Using new PM2.5 exposure methods, researchers in China have estimated 1.30 million premature deaths in China in 2013 due to PM2.5. Their findings, presented in a paper in the ACS journal Environmental Science & Technology, are consistent with other estimates (1.37 million and 1.36 million) calculated using different PM2.5 exposure methods.

Causes of premature death included adult ischemic heart disease (IHD) (0.30 million); cerebrovascular disease (CEV) (0.73 million); chronic obstructive pulmonary disease (COPD) (0.14 million); and lung cancer (LC) (0.13 million) in 2013. The source-oriented modeling determined that industry and residential sources were the two leading sources of increased mortality, contributing to 0.40 (30.5%) and 0.28 (21.7%) million deaths, respectively. Transportation contributed to 5.7% of the premature deaths. Power generation contributed 10.3%.

Secondary ammonium ion from agriculture, secondary organic aerosol, and aerosols from power generation were responsible for 0.16, 0.14 and 0.13 million deaths, respectively.

The researchers also calculated that achieving a 30% reduction in premature deaths would require an average of 50% reduction of PM2.5 throughout the country, and by 62%, 50%, and 38% for the Beijing-Tianjin-Hebei, Jiangsu-Zhejiang-Shanghai, and Perl River Delta regions, respectively.

Reducing PM2.5 to the Grade II of the Chinese Ambient Air Quality Standard (CAAQS) (35 μg m-3) would only lead to a small reduction in mortality.

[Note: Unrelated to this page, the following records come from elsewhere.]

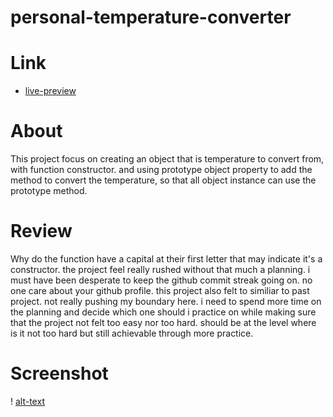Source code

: # personal-temperature-converter

# Link

- [live-preview](https://azanra.github.io/personal-temperature-converter/)

# About

This project focus on creating an object that is temperature to convert from,
with function constructor. and using prototype object property to add the method
to convert the temperature, so that all object instance can use the prototype
method.

# Review

Why do the function have a capital at their first letter that may indicate it's
a constructor. the project feel really rushed without that much a planning. i must
have been desperate to keep the github commit streak going on. no one care about
your github profile. this project also felt to similiar to past project. not really
pushing my boundary here. i need to spend more time on the planning and decide which
one should i practice on while making sure that the project not felt too easy nor too
hard. should be at the level where is it not too hard but still achievable through more
practice.

# Screenshot

! [alt-text](./image/ptc-ui.png)
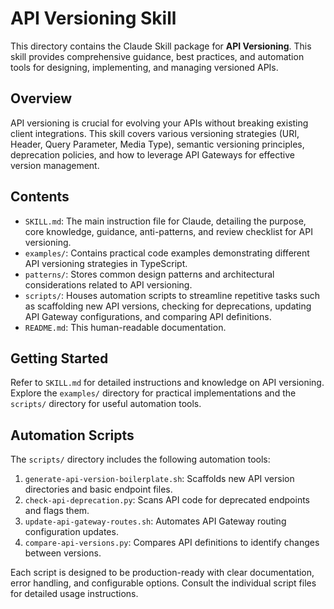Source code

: # API Versioning Skill

This directory contains the Claude Skill package for **API Versioning**. This skill provides comprehensive guidance, best practices, and automation tools for designing, implementing, and managing versioned APIs.

## Overview

API versioning is crucial for evolving your APIs without breaking existing client integrations. This skill covers various versioning strategies (URI, Header, Query Parameter, Media Type), semantic versioning principles, deprecation policies, and how to leverage API Gateways for effective version management.

## Contents

- `SKILL.md`: The main instruction file for Claude, detailing the purpose, core knowledge, guidance, anti-patterns, and review checklist for API versioning.
- `examples/`: Contains practical code examples demonstrating different API versioning strategies in TypeScript.
- `patterns/`: Stores common design patterns and architectural considerations related to API versioning.
- `scripts/`: Houses automation scripts to streamline repetitive tasks such as scaffolding new API versions, checking for deprecations, updating API Gateway configurations, and comparing API definitions.
- `README.md`: This human-readable documentation.

## Getting Started

Refer to `SKILL.md` for detailed instructions and knowledge on API versioning. Explore the `examples/` directory for practical implementations and the `scripts/` directory for useful automation tools.

## Automation Scripts

The `scripts/` directory includes the following automation tools:

1.  `generate-api-version-boilerplate.sh`: Scaffolds new API version directories and basic endpoint files.
2.  `check-api-deprecation.py`: Scans API code for deprecated endpoints and flags them.
3.  `update-api-gateway-routes.sh`: Automates API Gateway routing configuration updates.
4.  `compare-api-versions.py`: Compares API definitions to identify changes between versions.

Each script is designed to be production-ready with clear documentation, error handling, and configurable options. Consult the individual script files for detailed usage instructions.
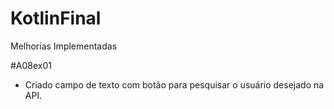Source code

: # KotlinFinal

Melhorias Implementadas

#A08ex01
- Criado campo de texto com botão para pesquisar o usuário desejado na API.
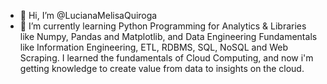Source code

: - 👋 Hi, I’m @LucianaMelisaQuiroga
- 🌱 I’m currently learning Python Programming for Analytics & Libraries like Numpy, Pandas and Matplotlib, and Data Engineering Fundamentals like Information Engineering, 
ETL, RDBMS, SQL, NoSQL and Web Scraping. 
I learned the fundamentals of Cloud Computing, and now i'm getting knowledge to create value from data to insights on the cloud.   

<!---
LucianaMelisaQuiroga/LucianaMelisaQuiroga is a ✨ special ✨ repository because its `README.md` (this file) appears on your GitHub profile.
You can click the Preview link to take a look at your changes.
--->
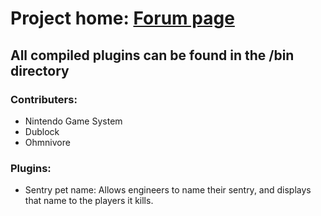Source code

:# Project home: [Forum page](http://www.prestige-gaming.org/showthread.php?t=27833)

## All compiled plugins can be found in the /bin directory

### Contributers:
* Nintendo Game System
* Dublock
* Ohmnivore

### Plugins:
* Sentry pet name: Allows engineers to name their sentry, and displays that name to the players it kills. 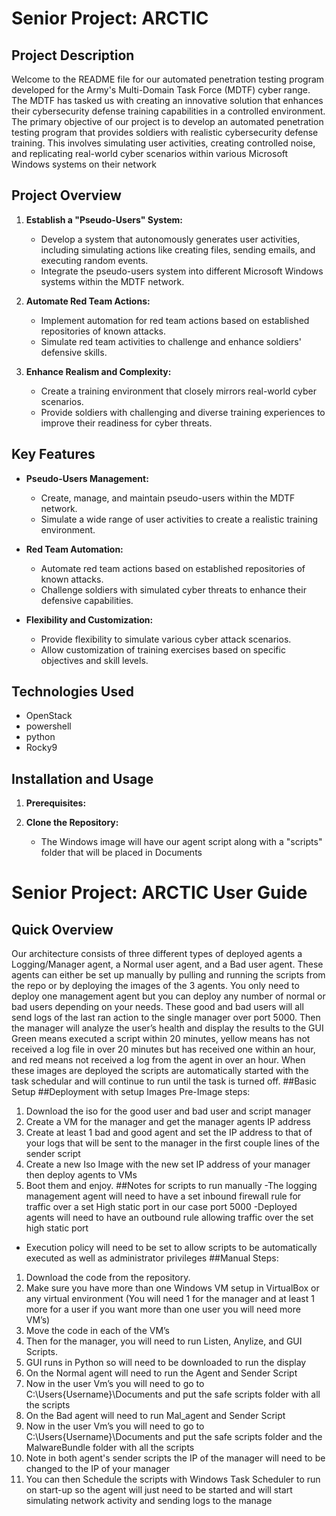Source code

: # Senior Project: ARCTIC

## Project Description
Welcome to the README file for our automated penetration testing program developed for the Army's Multi-Domain Task Force (MDTF) cyber range. The MDTF has tasked us with creating an innovative solution that enhances their cybersecurity defense training capabilities in a controlled environment. The primary objective of our project is to develop an automated penetration testing program that provides soldiers with realistic cybersecurity defense training. This involves simulating user activities, creating controlled noise, and replicating real-world cyber scenarios within various Microsoft Windows systems on their network
## Project Overview
1. **Establish a "Pseudo-Users" System:**
   - Develop a system that autonomously generates user activities, including simulating actions like creating files, sending emails, and executing random events.
   - Integrate the pseudo-users system into different Microsoft Windows systems within the MDTF network.

2. **Automate Red Team Actions:**
   - Implement automation for red team actions based on established repositories of known attacks.
   - Simulate red team activities to challenge and enhance soldiers' defensive skills.

3. **Enhance Realism and Complexity:**
   - Create a training environment that closely mirrors real-world cyber scenarios.
   - Provide soldiers with challenging and diverse training experiences to improve their readiness for cyber threats.
## Key Features
- **Pseudo-Users Management:**
  - Create, manage, and maintain pseudo-users within the MDTF network.
  - Simulate a wide range of user activities to create a realistic training environment.

- **Red Team Automation:**
  - Automate red team actions based on established repositories of known attacks.
  - Challenge soldiers with simulated cyber threats to enhance their defensive capabilities.

- **Flexibility and Customization:**
  - Provide flexibility to simulate various cyber attack scenarios.
  - Allow customization of training exercises based on specific objectives and skill levels.
## Technologies Used
- OpenStack
- powershell
- python
- Rocky9
## Installation and Usage

1. **Prerequisites:**
   

2. **Clone the Repository:**
   - The Windows image will have our agent script along with a "scripts" folder that will be placed in Documents
  
# Senior Project: ARCTIC User Guide
## Quick Overview
Our architecture consists of three different types of deployed agents a Logging/Manager agent,
a Normal user agent, and a Bad user agent. These agents can either be set up manually by
pulling and running the scripts from the repo or by deploying the images of the 3 agents.
You only need to deploy one management agent but you can deploy any number of normal or
bad users depending on your needs. These good and bad users will all send logs of the last ran
action to the single manager over port 5000. Then the manager will analyze the user’s health
and display the results to the GUI Green means executed a script within 20 minutes, yellow
means has not received a log file in over 20 minutes but has received one within an hour, and
red means not received a log from the agent in over an hour. When these images are deployed
the scripts are automatically started with the task schedular and will continue to run until the
task is turned off.
##Basic Setup
##Deployment with setup Images
Pre-Image steps:
1. Download the iso for the good user and bad user and script manager
2. Create a VM for the manager and get the manager agents IP address
3. Create at least 1 bad and good agent and set the IP address to that of your logs that will
be sent to the manager in the first couple lines of the sender script
4. Create a new Iso Image with the new set IP address of your manager then deploy
agents to VMs
5. Boot them and enjoy.
##Notes for scripts to run manually
-The logging management agent will need to have a set inbound firewall rule for traffic over a
set High static port in our case port 5000
-Deployed agents will need to have an outbound rule allowing traffic over the set high static port
- Execution policy will need to be set to allow scripts to be automatically executed as well as
administrator privileges
##Manual Steps:
1. Download the code from the repository.
2. Make sure you have more than one Windows VM setup in VirtualBox or any virtual
environment (You will need 1 for the manager and at least 1 more for a user if you want
more than one user you will need more VM’s)
3. Move the code in each of the VM’s
4. Then for the manager, you will need to run Listen, Anylize, and GUI Scripts.
5. GUI runs in Python so will need to be downloaded to run the display
6. On the Normal agent will need to run the Agent and Sender Script
7. Now in the user Vm’s you will need to go to C:\Users\{Username}\Documents and put
the safe scripts folder with all the scripts
8. On the Bad agent will need to run Mal_agent and Sender Script
9. Now in the user Vm’s you will need to go to C:\Users\{Username}\Documents and put
the safe scripts folder and the MalwareBundle folder with all the scripts
10. Note in both agent's sender scripts the IP of the manager will need to be changed to the
IP of your manager
11. You can then Schedule the scripts with Windows Task Scheduler to run on start-up so
the agent will just need to be started and will start simulating network activity and
sending logs to the manage
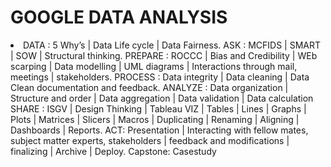 <h1>GOOGLE DATA ANALYSIS</h1>

<li> DATA : 5 Why’s | Data Life cycle |  Data Fairness.
ASK : MCFIDS | SMART | SOW | Structural thinking.
PREPARE : ROCCC | Bias and Credibility | WEb scarping | Data modelling | UML diagrams | Interactions through mail, meetings | stakeholders.
PROCESS : Data integrity | Data cleaning | Data Clean documentation and feedback.
ANALYZE : Data organization | Structure and order | Data aggregation | Data validation | Data calculation 
SHARE : ISGV | Design Thinking | Tableau VIZ | Tables | Lines | Graphs | Plots | Matrices | Slicers | Macros | Duplicating | Renaming | Aligning | Dashboards | Reports.
ACT: Presentation | Interacting with fellow mates, subject matter experts, stakeholders | feedback and modifications | finalizing | Archive | Deploy.
Capstone: Casestudy </li>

A more stringent standard of <15 μg m-3 would be needed to achieve a significant reduction.

Hu
Premature mortality (normalized to 2013 deaths) as a function of fractional reduction in PM2.5 concentrations (relative to the 2013 concentrations) for the entire China (CHN), Beijing, Tianjin and Hebei (BTH) in the NCP region, Jiangsu, Zhejiang and Shanghai (JZS) in the YRD region, and Guangdong (GD) in the PRD region. The solid dots represent the normalized premature mortalities when PM2.5 concentrations reduced to 35μg m-3 (CAAQS Grade II 832 standard, red dots). Credit: ACS, Hu et al. Click to enlarge.

Resources

  • Jianlin Hu, Lin Huang, Mindong Chen, Hong Liao, Hongliang Zhang, Shuxiao Wang, Qiang Zhang, and Qi Ying (2017) “Premature Mortality Attributable to Particulate Matter in China: Source Contributions and Responses to Reductions” Environmental Science & Technology doi: 10.1021/acs.est.7b03193

Comments

HarveyD

Most of those premature deaths are preceeded par long costly illnesses?

How much irreversable damages are done to other living creatures and environment? When are we going to reduce and/or stop burning bio and fossil fuels?

Arnold

If this were reducible to statistics one could say that the life expectancy of the average China resident will be decreased by X years. But the quality of life will be diminished in multiple ways besides the persons own health.
Family members, work colleagues and the loss of skilled and academics will show up as a severe handicap for the whole country by extension we are all losing from this extreme example.

Just some of the reason we need to double down on the real problems of our times.